=== Section Start ===

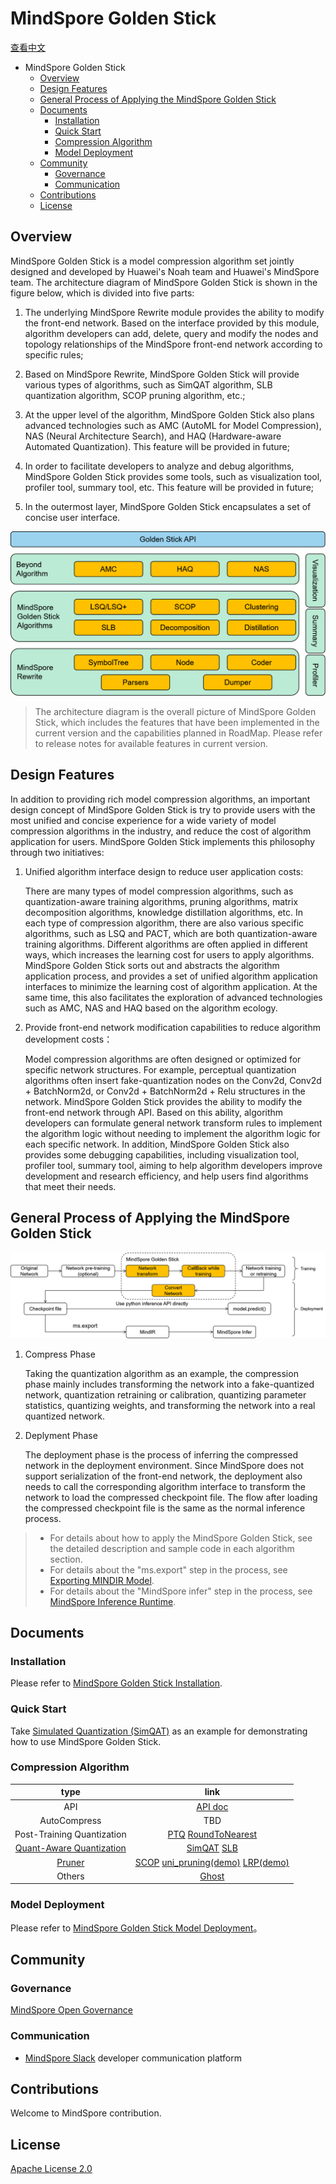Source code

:# MindSpore Golden Stick

[查看中文](./README_CN.md)

<!-- TOC -->

- MindSpore Golden Stick
    - [Overview](#overview)
    - [Design Features](#design-features)
    - [General Process of Applying the MindSpore Golden Stick](#general-process-of-applying-the-mindspore-golden-stick)
    - [Documents](#documents)
        - [Installation](#installation)
        - [Quick Start](#quick-start)
        - [Compression Algorithm](#compression-algorithm)
        - [Model Deployment](#model-deployment)
    - [Community](#community)
        - [Governance](#governance)
        - [Communication](#communication)
    - [Contributions](#contributions)
    - [License](#license)

<!-- /TOC -->

## Overview

MindSpore Golden Stick is a model compression algorithm set jointly designed and developed by Huawei's Noah team and Huawei's MindSpore team. The architecture diagram of MindSpore Golden Stick is shown in the figure below, which is divided into five parts:

1. The underlying MindSpore Rewrite module provides the ability to modify the front-end network. Based on the interface provided by this module, algorithm developers can add, delete, query and modify the nodes and topology relationships of the MindSpore front-end network according to specific rules;

2. Based on MindSpore Rewrite, MindSpore Golden Stick will provide various types of algorithms, such as SimQAT algorithm, SLB quantization algorithm, SCOP pruning algorithm, etc.;

3. At the upper level of the algorithm, MindSpore Golden Stick also plans advanced technologies such as AMC (AutoML for Model Compression), NAS (Neural Architecture Search), and HAQ (Hardware-aware Automated Quantization). This feature will be provided in future;

4. In order to facilitate developers to analyze and debug algorithms, MindSpore Golden Stick provides some tools, such as visualization tool, profiler tool, summary tool, etc. This feature will be provided in future;

5. In the outermost layer, MindSpore Golden Stick encapsulates a set of concise user interface.

![MindSpore_GS_Architecture](docs/en/images/golden-stick-arch.png)

> The architecture diagram is the overall picture of MindSpore Golden Stick, which includes the features that have been implemented in the current version and the capabilities planned in RoadMap. Please refer to release notes for available features in current version.

## Design Features

In addition to providing rich model compression algorithms, an important design concept of MindSpore Golden Stick is try to provide users with the most unified and concise experience for a wide variety of model compression algorithms in the industry, and reduce the cost of algorithm application for users. MindSpore Golden Stick implements this philosophy through two initiatives:

1. Unified algorithm interface design to reduce user application costs:

   There are many types of model compression algorithms, such as quantization-aware training algorithms, pruning algorithms, matrix decomposition algorithms, knowledge distillation algorithms, etc. In each type of compression algorithm, there are also various specific algorithms, such as LSQ and PACT, which are both quantization-aware training algorithms. Different algorithms are often applied in different ways, which increases the learning cost for users to apply algorithms. MindSpore Golden Stick sorts out and abstracts the algorithm application process, and provides a set of unified algorithm application interfaces to minimize the learning cost of algorithm application. At the same time, this also facilitates the exploration of advanced technologies such as AMC, NAS and HAQ based on the algorithm ecology.

2. Provide front-end network modification capabilities to reduce algorithm development costs：

   Model compression algorithms are often designed or optimized for specific network structures. For example, perceptual quantization algorithms often insert fake-quantization nodes on the Conv2d, Conv2d + BatchNorm2d, or Conv2d + BatchNorm2d + Relu structures in the network. MindSpore Golden Stick provides the ability to modify the front-end network through API. Based on this ability, algorithm developers can formulate general network transform rules to implement the algorithm logic without needing to implement the algorithm logic for each specific network. In addition, MindSpore Golden Stick also provides some debugging capabilities, including visualization tool, profiler tool, summary tool, aiming to help algorithm developers improve development and research efficiency, and help users find algorithms that meet their needs.

## General Process of Applying the MindSpore Golden Stick

![workflow](docs/en/images/workflow.png)

1. Compress Phase

    Taking the quantization algorithm as an example, the compression phase mainly includes transforming the network into a fake-quantized network, quantization retraining or calibration, quantizing parameter statistics, quantizing weights, and transforming the network into a real quantized network.

2. Deplyment Phase

    The deployment phase is the process of inferring the compressed network in the deployment environment. Since MindSpore does not support serialization of the front-end network, the deployment also needs to call the corresponding algorithm interface to transform the network to load the compressed checkpoint file. The flow after loading the compressed checkpoint file is the same as the normal inference process.

> - For details about how to apply the MindSpore Golden Stick, see the detailed description and sample code in each algorithm section.
> - For details about the "ms.export" step in the process, see [Exporting MINDIR Model](https://www.mindspore.cn/tutorials/en/master/beginner/save_load.html#saving-and-loading-mindir).
> - For details about the "MindSpore infer" step in the process, see [MindSpore Inference Runtime](https://www.mindspore.cn/docs/en/master/model_infer/ms_infer/llm_inference_overview.html).

## Documents

### Installation

Please refer to [MindSpore Golden Stick Installation](docs/en/install.md).

### Quick Start

Take [Simulated Quantization (SimQAT)](mindspore_gs/quantization/simulated_quantization/README.md) as an example for demonstrating how to use MindSpore Golden Stick.

### Compression Algorithm

| type |                             link                                  |
| :---------------------: | :-----------------------------------------------------------------: |
| API         | [API doc](https://www.mindspore.cn/golden_stick/docs/en/master) |
| AutoCompress   | TBD |
| Post-Training Quantization   | [PTQ](mindspore_gs/ptq/ptq/README.md) [RoundToNearest](mindspore_gs/ptq/round_to_nearest/README.md) |
| [Quant-Aware Quantization](mindspore_gs/quantization/README.md) | [SimQAT](mindspore_gs/quantization/simulated_quantization/README.md) [SLB](mindspore_gs/quantization/slb/README.md) |
| [Pruner](mindspore_gs/pruner/README.md) | [SCOP](mindspore_gs/pruner/scop/README.md) [uni_pruning(demo)](mindspore_gs/pruner/uni_pruning/README.md) [LRP(demo)](mindspore_gs/pruner/heads/lrp/README.md)  |
| Others | [Ghost](mindspore_gs/ghost/README.md)  |

### Model Deployment

Please refer to [MindSpore Golden Stick Model Deployment](docs/en/deployment/overview.md)。

## Community

### Governance

[MindSpore Open Governance](https://gitee.com/mindspore/community/blob/master/governance.md)

### Communication

- [MindSpore Slack](https://join.slack.com/t/mindspore/shared_invite/zt-dgk65rli-3ex4xvS4wHX7UDmsQmfu8w) developer communication platform

## Contributions

Welcome to MindSpore contribution.

## License

[Apache License 2.0](https://gitee.com/mindspore/golden-stick/blob/master/LICENSE)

=== Section End ===

Exercise details
Return every line from the entries above that includes the word "images".

Task output
![MindSpore_GS_Architecture](docs/en/images/golden-stick-arch.png)
![workflow](docs/en/images/workflow.png)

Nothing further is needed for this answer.